### PROVIDED INFORMATION
◇ ◇ ◇

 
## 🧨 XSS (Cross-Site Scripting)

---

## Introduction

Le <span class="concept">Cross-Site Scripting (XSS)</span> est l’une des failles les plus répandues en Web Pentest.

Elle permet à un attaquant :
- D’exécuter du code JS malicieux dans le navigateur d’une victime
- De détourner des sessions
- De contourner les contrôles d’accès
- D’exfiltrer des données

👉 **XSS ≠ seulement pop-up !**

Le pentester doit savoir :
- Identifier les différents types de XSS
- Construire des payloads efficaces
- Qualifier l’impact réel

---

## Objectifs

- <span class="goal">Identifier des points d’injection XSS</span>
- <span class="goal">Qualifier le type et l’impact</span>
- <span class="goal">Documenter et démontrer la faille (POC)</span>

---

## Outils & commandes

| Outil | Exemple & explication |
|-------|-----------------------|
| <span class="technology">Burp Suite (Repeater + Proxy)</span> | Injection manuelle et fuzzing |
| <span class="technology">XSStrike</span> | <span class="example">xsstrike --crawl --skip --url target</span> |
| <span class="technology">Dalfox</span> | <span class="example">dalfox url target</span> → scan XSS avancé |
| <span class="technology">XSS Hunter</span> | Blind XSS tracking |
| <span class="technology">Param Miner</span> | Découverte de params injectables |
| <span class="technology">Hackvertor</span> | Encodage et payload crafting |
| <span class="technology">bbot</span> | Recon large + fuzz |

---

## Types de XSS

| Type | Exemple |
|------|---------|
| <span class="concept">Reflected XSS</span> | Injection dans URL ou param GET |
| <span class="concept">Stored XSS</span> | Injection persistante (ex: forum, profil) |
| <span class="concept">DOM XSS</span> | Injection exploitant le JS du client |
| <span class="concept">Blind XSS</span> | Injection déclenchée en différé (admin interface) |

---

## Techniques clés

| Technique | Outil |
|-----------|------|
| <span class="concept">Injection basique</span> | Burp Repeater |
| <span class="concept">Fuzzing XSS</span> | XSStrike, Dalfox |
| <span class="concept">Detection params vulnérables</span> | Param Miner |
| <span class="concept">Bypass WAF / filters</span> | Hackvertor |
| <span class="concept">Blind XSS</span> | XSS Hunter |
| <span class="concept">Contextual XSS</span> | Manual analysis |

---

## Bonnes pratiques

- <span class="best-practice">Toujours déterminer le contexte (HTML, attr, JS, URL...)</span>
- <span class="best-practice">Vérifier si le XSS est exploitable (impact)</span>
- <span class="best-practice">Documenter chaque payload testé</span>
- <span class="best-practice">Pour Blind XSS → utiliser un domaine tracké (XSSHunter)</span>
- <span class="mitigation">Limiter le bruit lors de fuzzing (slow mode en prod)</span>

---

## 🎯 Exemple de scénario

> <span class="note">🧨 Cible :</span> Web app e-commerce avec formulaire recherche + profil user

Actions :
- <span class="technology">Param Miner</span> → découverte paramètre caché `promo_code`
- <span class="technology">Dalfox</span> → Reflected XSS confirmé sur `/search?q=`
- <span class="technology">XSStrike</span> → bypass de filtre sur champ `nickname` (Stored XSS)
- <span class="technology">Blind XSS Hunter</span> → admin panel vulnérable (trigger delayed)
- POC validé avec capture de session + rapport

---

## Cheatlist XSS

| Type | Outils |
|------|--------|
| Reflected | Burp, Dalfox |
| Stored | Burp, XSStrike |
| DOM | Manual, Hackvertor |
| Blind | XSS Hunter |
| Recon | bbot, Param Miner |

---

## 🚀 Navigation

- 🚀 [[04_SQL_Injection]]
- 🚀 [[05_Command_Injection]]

◇ ◇ ◇

### WHAT YOU HAVE TO DO
Copy out the lines of the data where the word "admin" can be found.

### TASK ANSWER
| <span class="concept">Blind XSS</span> | Injection déclenchée en différé (admin interface) |
- <span class="technology">Blind XSS Hunter</span> → admin panel vulnérable (trigger delayed)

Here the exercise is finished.